Eenmaal van de schrik bekomen, kan de muziek op zijn eigen merites beoordeeld worden. Hoewel de nummers niet lang duren, bevatten ze dikwijls weidse klanken die door hun zweverigheid toch een zeker gevoel van onbegrensdheid creëren. Qua sfeer klinkt de muziek ietwat onbezorgd: het leven is een feestje als je zelf de slingers ophangt. Het doet hierdoor denken aan bands als War On Drugs. Het is poppy classic rock met hier en daar wat bedwelmende, psychedelische omkleding en af en toe een slepende ballade om de monotone muzikale motorrit van enige zwoelheid te voorzien.
Het titelnummer is indicatief voor wat je van deze plaat mag verwachten. Een compositie die het moet hebben van het aanstekelijke ritme. De warme gitaren pakken vervolgens de luisteraar in met hun nostalgische ondertonen. Het beste aspect van deze plaat is dan ook de fluwelen instrumentatie die de muziek in elk geval lekker in het gehoor laat liggen. Zo denk ik bijvoorbeeld aan de aangename Mellotrongolven in Who Decides. Dat nummer is verder verreweg het beste van dit album vanwege de gedreven drums en baspartijen die mooi contrasteren met de ijle keyboardtonen. De smaakvolle klanken tonen zeker een band die de instrumenten meester zijn.
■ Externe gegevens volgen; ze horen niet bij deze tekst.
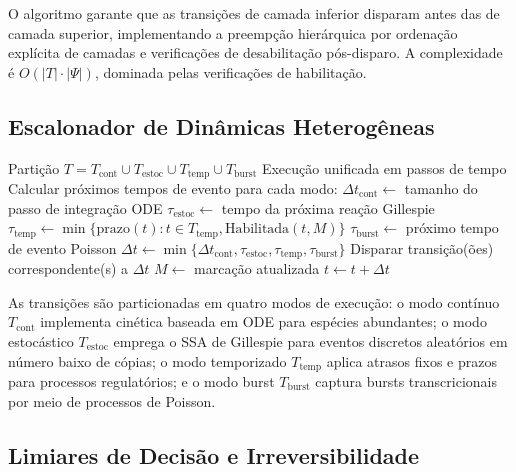 O algoritmo garante que as transições de camada inferior disparam antes das de
camada superior, implementando a preempção hierárquica por ordenação explícita
de camadas e verificações de desabilitação pós-disparo. A complexidade é
$O(|T| \cdot |\Psi|)$, dominada pelas verificações de habilitação.

\subsection{Escalonador de Dinâmicas Heterogêneas}
\label{subsec:escalonador-heterogeneo}

\begin{algorithm}[H]
\caption{Integração de Dinâmicas Heterogêneas}
\label{alg:heterogeneo}
\begin{algorithmic}[1]
\Require Partição $T = T_{\text{cont}} \cup T_{\text{estoc}} \cup T_{\text{temp}} \cup T_{\text{burst}}$
\Ensure Execução unificada em passos de tempo
    \State Calcular próximos tempos de evento para cada modo:
    \State \quad $\Delta t_{\text{cont}} \gets$ tamanho do passo de integração ODE
    \State \quad $\tau_{\text{estoc}} \gets$ tempo da próxima reação Gillespie
    \State \quad $\tau_{\text{temp}} \gets \min\{\text{prazo}(t) : t \in T_{\text{temp}}, \text{Habilitada}(t,M)\}$
    \State \quad $\tau_{\text{burst}} \gets$ próximo tempo de evento Poisson
    \State $\Delta t \gets \min\{\Delta t_{\text{cont}}, \tau_{\text{estoc}}, \tau_{\text{temp}}, \tau_{\text{burst}}\}$
    \State Disparar transição(ões) correspondente(s) a $\Delta t$
    \State $M \gets$ marcação atualizada
    \State $t \gets t + \Delta t$
\EndWhile
\end{algorithmic}
\end{algorithm}

As transições são particionadas em quatro modos de execução: o modo contínuo
$T_{\text{cont}}$ implementa cinética baseada em ODE para espécies abundantes; o
modo estocástico $T_{\text{estoc}}$ emprega o SSA de Gillespie para eventos
discretos aleatórios em número baixo de cópias; o modo temporizado
$T_{\text{temp}}$ aplica atrasos fixos e prazos para processos regulatórios; e o
modo burst $T_{\text{burst}}$ captura bursts transcricionais por meio de processos
de Poisson.

\subsection{Limiares de Decisão e Irreversibilidade}
\label{subsec:decisao}

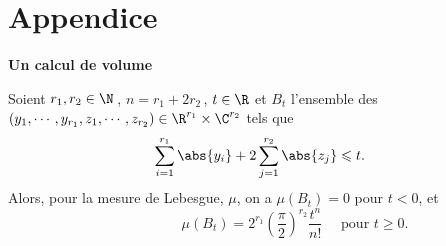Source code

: \documentclass[11pt, %
  title in boldface,
  theorem in new line,
  theorem numbering = section,
  number theorems separately,
  simple name,
]{beaulivre}
\begin{document}
\section*{Appendice}

\enlargethispage*{0pt}
\medskip
    \begin{flushleft}
        \textbf{Un calcul de volume}
    \end{flushleft}
\medskip

    \begin{proposition*}
        Soient \( r_1, r_2 \in \N \)\,, \( n = r_1+2r_2 \)\,, \( t \in \R \) et \( B_t \) l'ensemble des \( (y_1, \cdots, y_{r_1}, z_1, \cdots, z_{r_2}) \in \R^{r_1} \times \C^{r_2} \) tels que
        \begin{equation}\label{eq:prop;Minkowski;aux1'}
            \sum_{i=1}^{r_1} \abs{y_i} + 2 \sum_{j=1}^{r_2} \abs{z_j} \leqslant t.
        \end{equation}
        Alors, pour la mesure de Lebesgue, \( \mu \), on a \( \mu(B_t) = 0 \) pour \( t < 0 \), et
        \begin{equation}\label{eq:prop;Minkowski;aux2'}\hspace{5em}
            \mu(B_t) = 2^{r_1} \left(\frac{\pi}{2}\right)^{r_2} \frac{t^n}{n!} \quad \text{ pour } t \geqslant 0.
        \end{equation}
    \end{proposition*}
\end{document}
Jammer genoeg zijn de composities, de ruggengraat van de voornoemde arrangementen, dikwijls ergerlijk saai. Het grootste probleem is dat deze muziek elk gevoel van gevaar ontbeert. Hoewel de klanken die deze band produceert consequent smaakvol zijn, verrast deze muziek nergens. Enige persoonlijkheid of emotie lijkt bovendien te zijn weg geplamuurd ten faveure van holle tierelantijntjes. Het album staat hierdoor na elke luisterbeurt meer tegen.
The Violent Years biedt hier kortom voor muziek, wat fastfood is voor eten. Hap-snapwerk dat weliswaar aanvankelijk aangenaam is, maar dat na elke luisterbeurt oppervlakkiger en clichématiger aanvoelt. Alsof een smaakvolle classicrocksaus is gedrapeerd over een compositionele budgettopper. Het is goed weg te werken, maar er is beter muzikaal voedsel te verkrijgen.